Activity — Below are records with pictures in them; print them exactly, omitting the pictures.

Available data: Begin

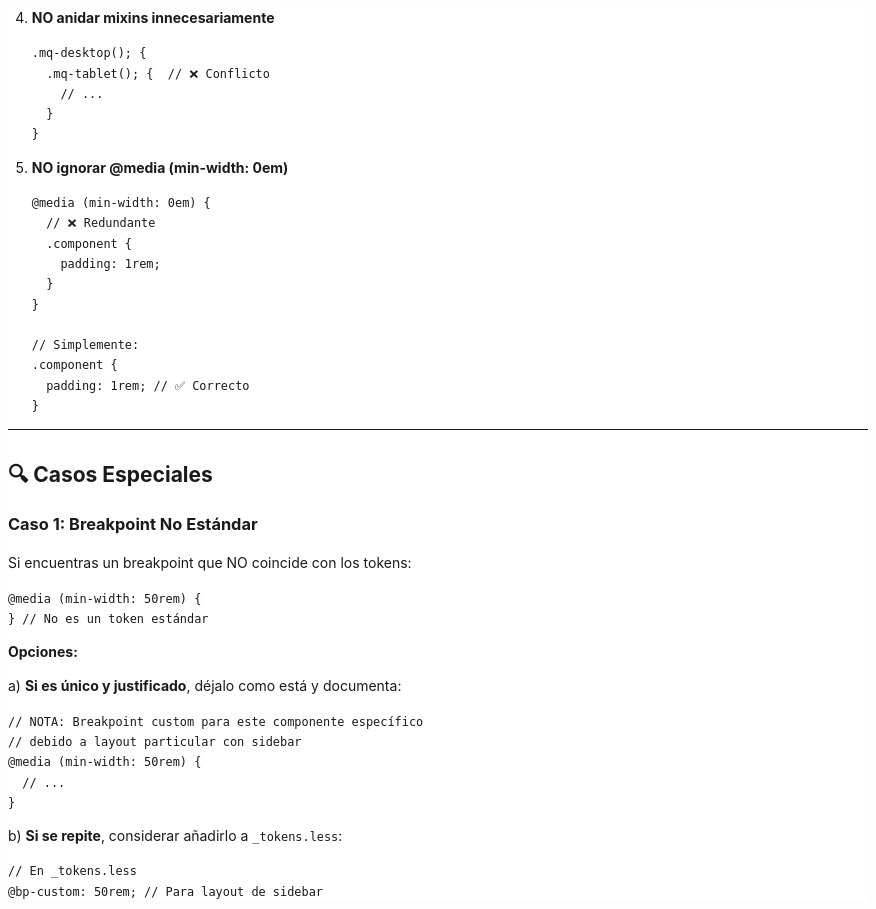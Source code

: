 4. **NO anidar mixins innecesariamente**

   ```less
   .mq-desktop(); {
     .mq-tablet(); {  // ❌ Conflicto
       // ...
     }
   }
   ```

5. **NO ignorar @media (min-width: 0em)**

   ```less
   @media (min-width: 0em) {
     // ❌ Redundante
     .component {
       padding: 1rem;
     }
   }

   // Simplemente:
   .component {
     padding: 1rem; // ✅ Correcto
   }
   ```

---

## 🔍 Casos Especiales

### Caso 1: Breakpoint No Estándar

Si encuentras un breakpoint que NO coincide con los tokens:

```less
@media (min-width: 50rem) {
} // No es un token estándar
```

**Opciones:**

a) **Si es único y justificado**, déjalo como está y documenta:

```less
// NOTA: Breakpoint custom para este componente específico
// debido a layout particular con sidebar
@media (min-width: 50rem) {
  // ...
}
```

b) **Si se repite**, considerar añadirlo a `_tokens.less`:

```less
// En _tokens.less
@bp-custom: 50rem; // Para layout de sidebar
```

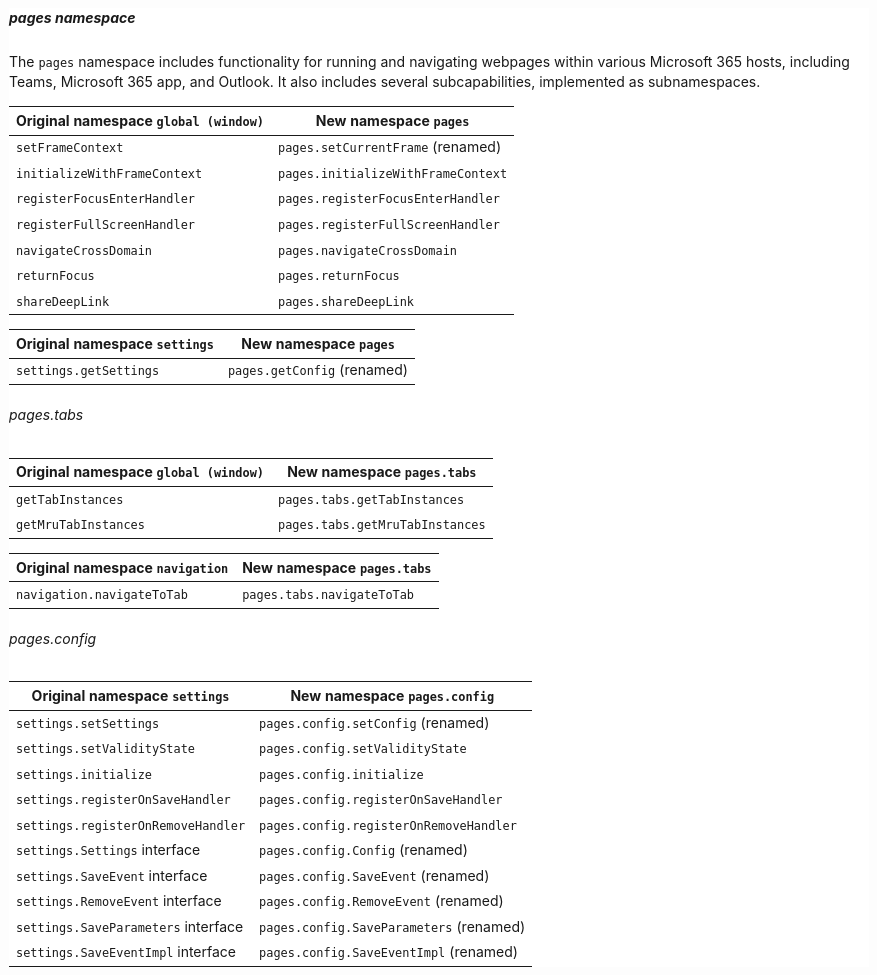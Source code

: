 ##### *pages* namespace

The `pages` namespace includes functionality for running and navigating webpages within various Microsoft 365 hosts, including Teams, Microsoft 365 app, and Outlook. It also includes several subcapabilities, implemented as subnamespaces.

| Original namespace `global (window)` | New namespace `pages` |
| - | - |
| `setFrameContext` | `pages.setCurrentFrame` (renamed) |
| `initializeWithFrameContext` | `pages.initializeWithFrameContext` |
| `registerFocusEnterHandler` | `pages.registerFocusEnterHandler`
| `registerFullScreenHandler` | `pages.registerFullScreenHandler` |
| `navigateCrossDomain` | `pages.navigateCrossDomain` |
| `returnFocus` | `pages.returnFocus` |
| `shareDeepLink` | `pages.shareDeepLink` |

| Original namespace `settings` | New namespace `pages`  |
| - | - |
| `settings.getSettings` | `pages.getConfig` (renamed)

###### *pages.tabs*

| Original namespace `global (window)` | New namespace `pages.tabs` |
| - | - |
| `getTabInstances` |  `pages.tabs.getTabInstances` |
| `getMruTabInstances` | `pages.tabs.getMruTabInstances` |

| Original namespace `navigation` | New namespace `pages.tabs` |
| - | - |
| `navigation.navigateToTab` | `pages.tabs.navigateToTab` |

###### *pages.config*

| Original namespace `settings` | New namespace `pages.config`  |
| - | - |
| `settings.setSettings` | `pages.config.setConfig` (renamed)
| `settings.setValidityState`| `pages.config.setValidityState`
| `settings.initialize` | `pages.config.initialize`
| `settings.registerOnSaveHandler`| `pages.config.registerOnSaveHandler`
| `settings.registerOnRemoveHandler` | `pages.config.registerOnRemoveHandler`
| `settings.Settings` interface | `pages.config.Config` (renamed)
| `settings.SaveEvent` interface | `pages.config.SaveEvent` (renamed)
| `settings.RemoveEvent` interface | `pages.config.RemoveEvent` (renamed)
| `settings.SaveParameters` interface | `pages.config.SaveParameters` (renamed)
| `settings.SaveEventImpl` interface | `pages.config.SaveEventImpl` (renamed)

Available data: End

Output for this task —
Source code

: 4. **NO anidar mixins innecesariamente**

   ```less
   .mq-desktop(); {
     .mq-tablet(); {  // ❌ Conflicto
       // ...
     }
   }
   ```

5. **NO ignorar @media (min-width: 0em)**

   ```less
   @media (min-width: 0em) {
     // ❌ Redundante
     .component {
       padding: 1rem;
     }
   }

   // Simplemente:
   .component {
     padding: 1rem; // ✅ Correcto
   }
   ```

---

## 🔍 Casos Especiales

### Caso 1: Breakpoint No Estándar

Si encuentras un breakpoint que NO coincide con los tokens:

```less
@media (min-width: 50rem) {
} // No es un token estándar
```

**Opciones:**

a) **Si es único y justificado**, déjalo como está y documenta:

```less
// NOTA: Breakpoint custom para este componente específico
// debido a layout particular con sidebar
@media (min-width: 50rem) {
  // ...
}
```

b) **Si se repite**, considerar añadirlo a `_tokens.less`:

```less
// En _tokens.less
@bp-custom: 50rem; // Para layout de sidebar
```

Source code

: ##### *pages* namespace

The `pages` namespace includes functionality for running and navigating webpages within various Microsoft 365 hosts, including Teams, Microsoft 365 app, and Outlook. It also includes several subcapabilities, implemented as subnamespaces.

| Original namespace `global (window)` | New namespace `pages` |
| - | - |
| `setFrameContext` | `pages.setCurrentFrame` (renamed) |
| `initializeWithFrameContext` | `pages.initializeWithFrameContext` |
| `registerFocusEnterHandler` | `pages.registerFocusEnterHandler`
| `registerFullScreenHandler` | `pages.registerFullScreenHandler` |
| `navigateCrossDomain` | `pages.navigateCrossDomain` |
| `returnFocus` | `pages.returnFocus` |
| `shareDeepLink` | `pages.shareDeepLink` |

| Original namespace `settings` | New namespace `pages`  |
| - | - |
| `settings.getSettings` | `pages.getConfig` (renamed)

###### *pages.tabs*

| Original namespace `global (window)` | New namespace `pages.tabs` |
| - | - |
| `getTabInstances` |  `pages.tabs.getTabInstances` |
| `getMruTabInstances` | `pages.tabs.getMruTabInstances` |

| Original namespace `navigation` | New namespace `pages.tabs` |
| - | - |
| `navigation.navigateToTab` | `pages.tabs.navigateToTab` |

###### *pages.config*

| Original namespace `settings` | New namespace `pages.config`  |
| - | - |
| `settings.setSettings` | `pages.config.setConfig` (renamed)
| `settings.setValidityState`| `pages.config.setValidityState`
| `settings.initialize` | `pages.config.initialize`
| `settings.registerOnSaveHandler`| `pages.config.registerOnSaveHandler`
| `settings.registerOnRemoveHandler` | `pages.config.registerOnRemoveHandler`
| `settings.Settings` interface | `pages.config.Config` (renamed)
| `settings.SaveEvent` interface | `pages.config.SaveEvent` (renamed)
| `settings.RemoveEvent` interface | `pages.config.RemoveEvent` (renamed)
| `settings.SaveParameters` interface | `pages.config.SaveParameters` (renamed)
| `settings.SaveEventImpl` interface | `pages.config.SaveEventImpl` (renamed)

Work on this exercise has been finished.